Stefanie Frei looks back on the four years she's spent
playing softball at CSUB and realizes how far herself and her teammates have
come since the spring of 2008, when the 'Runners, a Division I transition
school, were just beginning their journey at the highest level of competition.
"I felt that as a team over the years we've just become more
mature," said Frei, who has earned a Bachelor of Arts degree in business administration
with a concentration on sports management. "We went from being freshmen playing
at UCLA and being in awe saying 'wow this is so cool,' to playing big-time teams
my senior year and treating it like any other game. The way we handled
ourselves got a lot better over the years."

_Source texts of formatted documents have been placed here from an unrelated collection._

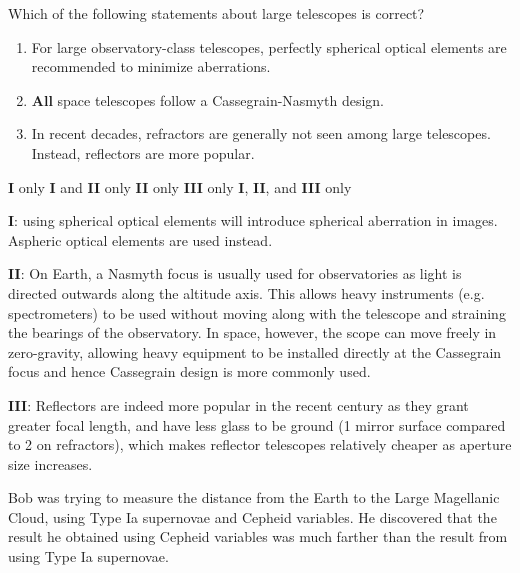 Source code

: \documentclass[a4paper,11pt]{exam}
\begin{document}
\begin{questions}
\filbreak
\question
	Which of the following statements about large telescopes is correct?
	\begin{enumerate}[align=left,labelsep=0pt,leftmargin=0pt,labelsep=3pt,itemindent=23pt,parsep=6pt,label=\textbf{\Roman{*}}.]
		\item For large observatory-class telescopes, perfectly spherical optical elements are recommended to \hspace*{20pt} minimize aberrations.
		\item \textbf{All} space telescopes follow a Cassegrain-Nasmyth design.
		\item In recent decades, refractors are generally not seen among large telescopes. Instead, reflectors are \hspace*{20pt} more popular.
	\end{enumerate}

	\begin{oneparchoices}
		\choice \textbf{I} only
		\choice \textbf{I} and \textbf{II} only
		\choice \textbf{II} only
		\correctchoice \textbf{III} only
		\choice \textbf{I}, \textbf{II}, and \textbf{III} only
	\end{oneparchoices}
	\begin{solution}
		\textbf{I}: using spherical optical elements will introduce spherical aberration in images. Aspheric optical elements are used instead.

		\textbf{II}: On Earth, a Nasmyth focus is usually used for observatories as light is directed outwards along the altitude axis. This allows heavy instruments (e.g. spectrometers) to be used without moving along with the telescope and straining the bearings of the observatory. In space, however, the scope can move freely in zero-gravity, allowing heavy equipment to be installed directly at the Cassegrain focus and hence Cassegrain design is more commonly used.

		\textbf{III}: Reflectors are indeed more popular in the recent century as they grant greater focal length, and have less glass to be ground (1 mirror surface compared to 2 on refractors), which makes reflector telescopes relatively cheaper as aperture size increases.
	\end{solution}

\filbreak
\question
	Bob was trying to measure the distance from the Earth to the Large Magellanic Cloud, using Type Ia supernovae and Cepheid variables. He discovered that the result he obtained using Cepheid variables was much farther than the result from using Type Ia supernovae.


\end{questions}
\end{document}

While the stress and challenges of being a student athlete
are often loathed, Frei says playing softball actually made the college
experience, academically and socially, a lot easier.
"It was easy for me to adapt to everything as a student
athlete because you make friends so quickly with your team and it just made the
whole experience so much easier," she said. "I liked the small community aspect
of the school and the teachers kept you involved because the classes are so
small, it was really good for me to stay focused and I think being an athlete
just really helped with everything.
Frei's accomplishments on the diamond include a solid 2010
campaign when she hit .353 in the 'Runners inaugural season of play in the
Pacific Coast Softball Conference while logging eight multi-hit games. With some new-underclassmen power-hitters
coming into the CSUB lineup in 2011 Frei's numbers changed a little at the
plate, she only managed 96 at bats in 35 starts for CSUB, but hit .221 with a
team-second-best 6 doubles and a .958 fielding percentage in the CSUB outfield.
The ups and downs of college softball helped Frei learn a lot about herself
too.
"I learned how mentally tough I was and just built on that
when I was in a rough spot that I had to fight through," she said. "I learned a
lot about myself and how much I could take."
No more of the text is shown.